------ Input ------
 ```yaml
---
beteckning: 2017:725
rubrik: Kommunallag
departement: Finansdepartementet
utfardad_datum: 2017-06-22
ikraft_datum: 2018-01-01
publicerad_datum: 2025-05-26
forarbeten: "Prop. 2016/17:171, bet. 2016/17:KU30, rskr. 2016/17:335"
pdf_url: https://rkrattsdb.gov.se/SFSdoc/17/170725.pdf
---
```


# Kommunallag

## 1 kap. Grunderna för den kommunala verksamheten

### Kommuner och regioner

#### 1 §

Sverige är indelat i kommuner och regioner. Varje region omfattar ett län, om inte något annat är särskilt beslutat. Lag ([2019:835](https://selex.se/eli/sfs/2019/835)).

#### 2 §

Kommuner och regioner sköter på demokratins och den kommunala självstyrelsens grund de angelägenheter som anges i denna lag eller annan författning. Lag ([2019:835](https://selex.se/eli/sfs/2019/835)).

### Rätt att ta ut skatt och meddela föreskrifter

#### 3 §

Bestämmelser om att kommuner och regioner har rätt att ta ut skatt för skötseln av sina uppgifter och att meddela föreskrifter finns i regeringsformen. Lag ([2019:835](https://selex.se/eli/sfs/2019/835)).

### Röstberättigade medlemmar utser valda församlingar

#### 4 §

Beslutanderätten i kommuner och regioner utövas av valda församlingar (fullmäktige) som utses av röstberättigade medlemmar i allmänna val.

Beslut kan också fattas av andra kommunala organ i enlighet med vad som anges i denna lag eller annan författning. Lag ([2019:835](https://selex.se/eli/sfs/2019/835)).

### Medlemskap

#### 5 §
------
**About this task:**
The lines in the records above that include the word "anges" must be copied out.

**Solved exercise:**
Kommuner och regioner sköter på demokratins och den kommunala självstyrelsens grund de angelägenheter som anges i denna lag eller annan författning. Lag ([2019:835](https://selex.se/eli/sfs/2019/835)).
Beslut kan också fattas av andra kommunala organ i enlighet med vad som anges i denna lag eller annan författning. Lag ([2019:835](https://selex.se/eli/sfs/2019/835)).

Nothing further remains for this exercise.